▶ _Work instruction_: Could you copy out every line of the data where the word "paire" occurs?

▶ _Records to use_:
******

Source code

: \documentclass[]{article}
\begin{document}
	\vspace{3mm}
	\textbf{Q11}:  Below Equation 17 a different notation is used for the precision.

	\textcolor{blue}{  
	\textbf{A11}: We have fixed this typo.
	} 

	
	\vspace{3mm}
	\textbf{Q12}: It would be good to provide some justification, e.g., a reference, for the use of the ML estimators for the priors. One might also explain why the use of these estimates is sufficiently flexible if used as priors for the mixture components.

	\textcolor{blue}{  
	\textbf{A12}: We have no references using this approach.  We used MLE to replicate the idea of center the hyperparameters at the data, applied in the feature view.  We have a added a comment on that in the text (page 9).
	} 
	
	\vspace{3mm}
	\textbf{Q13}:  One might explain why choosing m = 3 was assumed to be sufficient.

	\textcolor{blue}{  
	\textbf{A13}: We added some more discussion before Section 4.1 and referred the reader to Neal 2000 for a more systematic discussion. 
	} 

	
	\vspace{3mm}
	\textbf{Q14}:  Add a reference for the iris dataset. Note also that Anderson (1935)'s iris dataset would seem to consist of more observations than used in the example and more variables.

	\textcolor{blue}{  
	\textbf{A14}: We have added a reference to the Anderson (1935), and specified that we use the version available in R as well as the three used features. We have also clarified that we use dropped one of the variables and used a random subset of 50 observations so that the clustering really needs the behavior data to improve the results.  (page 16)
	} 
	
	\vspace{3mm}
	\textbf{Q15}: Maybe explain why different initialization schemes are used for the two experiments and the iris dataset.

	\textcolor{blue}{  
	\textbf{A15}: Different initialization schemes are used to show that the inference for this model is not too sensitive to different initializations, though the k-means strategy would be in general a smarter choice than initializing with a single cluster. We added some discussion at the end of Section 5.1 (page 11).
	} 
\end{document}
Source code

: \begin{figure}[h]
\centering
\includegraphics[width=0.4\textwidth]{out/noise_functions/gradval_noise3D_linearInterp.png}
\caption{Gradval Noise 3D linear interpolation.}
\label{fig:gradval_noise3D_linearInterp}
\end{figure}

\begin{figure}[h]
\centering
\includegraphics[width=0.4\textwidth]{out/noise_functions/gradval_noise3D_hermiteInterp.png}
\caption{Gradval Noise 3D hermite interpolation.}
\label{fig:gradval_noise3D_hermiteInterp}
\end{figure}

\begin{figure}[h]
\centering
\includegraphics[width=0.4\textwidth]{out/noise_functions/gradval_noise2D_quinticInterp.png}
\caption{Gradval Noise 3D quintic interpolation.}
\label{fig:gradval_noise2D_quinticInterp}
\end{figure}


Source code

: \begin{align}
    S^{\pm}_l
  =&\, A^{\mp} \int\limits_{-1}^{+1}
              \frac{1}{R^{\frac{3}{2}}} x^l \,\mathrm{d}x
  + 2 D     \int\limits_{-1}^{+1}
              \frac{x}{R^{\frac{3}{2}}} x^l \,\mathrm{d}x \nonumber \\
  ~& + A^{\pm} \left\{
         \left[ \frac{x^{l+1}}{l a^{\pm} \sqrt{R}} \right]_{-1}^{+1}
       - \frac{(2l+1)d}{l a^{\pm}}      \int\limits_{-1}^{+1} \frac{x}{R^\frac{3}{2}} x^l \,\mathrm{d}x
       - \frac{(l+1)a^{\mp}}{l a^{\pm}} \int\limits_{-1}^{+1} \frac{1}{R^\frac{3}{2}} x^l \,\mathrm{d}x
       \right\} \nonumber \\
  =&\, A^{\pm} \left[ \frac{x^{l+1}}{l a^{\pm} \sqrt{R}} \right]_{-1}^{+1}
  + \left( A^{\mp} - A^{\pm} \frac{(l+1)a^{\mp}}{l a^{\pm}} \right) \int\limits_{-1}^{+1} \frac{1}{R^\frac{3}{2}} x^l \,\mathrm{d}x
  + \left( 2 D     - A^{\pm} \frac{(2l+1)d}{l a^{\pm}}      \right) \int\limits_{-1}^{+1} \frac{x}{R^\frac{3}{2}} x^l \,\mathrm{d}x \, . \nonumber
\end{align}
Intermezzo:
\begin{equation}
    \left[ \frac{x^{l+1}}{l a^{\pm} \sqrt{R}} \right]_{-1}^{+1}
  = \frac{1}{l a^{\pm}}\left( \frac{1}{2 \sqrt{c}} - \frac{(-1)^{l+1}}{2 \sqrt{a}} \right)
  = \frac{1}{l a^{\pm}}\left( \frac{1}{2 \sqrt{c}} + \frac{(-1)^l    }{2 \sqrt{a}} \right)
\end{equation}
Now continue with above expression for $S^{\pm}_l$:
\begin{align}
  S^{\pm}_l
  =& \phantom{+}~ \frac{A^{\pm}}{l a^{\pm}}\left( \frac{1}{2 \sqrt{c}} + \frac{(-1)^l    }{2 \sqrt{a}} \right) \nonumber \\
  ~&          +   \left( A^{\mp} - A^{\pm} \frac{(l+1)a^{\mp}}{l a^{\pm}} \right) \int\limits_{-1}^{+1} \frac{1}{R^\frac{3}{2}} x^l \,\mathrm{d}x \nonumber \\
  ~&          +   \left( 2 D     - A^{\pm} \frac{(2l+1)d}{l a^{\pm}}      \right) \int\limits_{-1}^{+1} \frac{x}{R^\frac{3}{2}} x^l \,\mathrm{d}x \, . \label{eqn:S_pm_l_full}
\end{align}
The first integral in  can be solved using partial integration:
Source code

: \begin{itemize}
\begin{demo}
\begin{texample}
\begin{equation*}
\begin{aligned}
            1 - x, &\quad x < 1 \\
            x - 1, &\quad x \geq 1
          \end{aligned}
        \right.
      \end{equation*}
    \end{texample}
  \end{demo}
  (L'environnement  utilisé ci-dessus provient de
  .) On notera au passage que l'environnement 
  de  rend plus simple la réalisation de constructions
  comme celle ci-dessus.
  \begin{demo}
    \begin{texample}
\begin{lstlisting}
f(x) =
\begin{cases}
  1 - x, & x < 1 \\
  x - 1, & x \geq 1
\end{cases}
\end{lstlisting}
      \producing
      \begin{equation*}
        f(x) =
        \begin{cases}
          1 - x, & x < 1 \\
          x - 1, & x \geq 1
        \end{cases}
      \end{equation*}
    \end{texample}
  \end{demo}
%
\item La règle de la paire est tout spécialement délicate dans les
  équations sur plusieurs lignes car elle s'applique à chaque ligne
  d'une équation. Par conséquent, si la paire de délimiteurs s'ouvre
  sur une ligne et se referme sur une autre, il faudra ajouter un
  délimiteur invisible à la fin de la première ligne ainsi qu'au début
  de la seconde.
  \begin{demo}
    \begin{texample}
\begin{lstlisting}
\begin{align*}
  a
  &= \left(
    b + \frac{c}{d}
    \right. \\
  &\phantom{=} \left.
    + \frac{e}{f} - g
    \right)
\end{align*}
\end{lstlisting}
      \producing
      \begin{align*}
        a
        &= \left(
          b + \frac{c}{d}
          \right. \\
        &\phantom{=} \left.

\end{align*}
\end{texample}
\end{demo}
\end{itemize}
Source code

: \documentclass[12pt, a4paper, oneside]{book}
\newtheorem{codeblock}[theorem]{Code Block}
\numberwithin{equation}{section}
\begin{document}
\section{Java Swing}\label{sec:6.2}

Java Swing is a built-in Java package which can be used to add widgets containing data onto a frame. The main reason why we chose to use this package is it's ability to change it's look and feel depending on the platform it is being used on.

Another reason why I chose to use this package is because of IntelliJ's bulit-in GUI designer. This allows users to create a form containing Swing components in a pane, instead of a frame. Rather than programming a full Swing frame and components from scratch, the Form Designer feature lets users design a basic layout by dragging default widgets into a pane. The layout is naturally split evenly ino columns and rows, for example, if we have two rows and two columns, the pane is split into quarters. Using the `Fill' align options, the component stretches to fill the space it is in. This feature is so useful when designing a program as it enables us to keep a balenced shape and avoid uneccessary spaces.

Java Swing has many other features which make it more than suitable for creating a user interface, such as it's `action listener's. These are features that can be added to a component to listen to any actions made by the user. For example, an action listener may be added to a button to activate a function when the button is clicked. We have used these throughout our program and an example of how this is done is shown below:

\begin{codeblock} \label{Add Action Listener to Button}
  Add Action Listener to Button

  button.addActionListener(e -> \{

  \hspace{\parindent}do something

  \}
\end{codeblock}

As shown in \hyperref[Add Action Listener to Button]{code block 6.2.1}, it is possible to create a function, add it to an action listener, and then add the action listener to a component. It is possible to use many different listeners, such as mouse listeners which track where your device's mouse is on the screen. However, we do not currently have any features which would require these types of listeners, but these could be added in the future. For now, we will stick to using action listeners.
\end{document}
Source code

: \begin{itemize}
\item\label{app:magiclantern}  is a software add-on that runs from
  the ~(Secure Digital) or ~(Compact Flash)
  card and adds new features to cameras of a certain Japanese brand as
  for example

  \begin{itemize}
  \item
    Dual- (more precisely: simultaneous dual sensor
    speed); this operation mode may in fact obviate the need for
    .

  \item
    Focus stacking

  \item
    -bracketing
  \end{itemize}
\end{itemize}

******

▶ _Result of the task_:
\item La règle de la paire est tout spécialement délicate dans les
  d'une équation. Par conséquent, si la paire de délimiteurs s'ouvre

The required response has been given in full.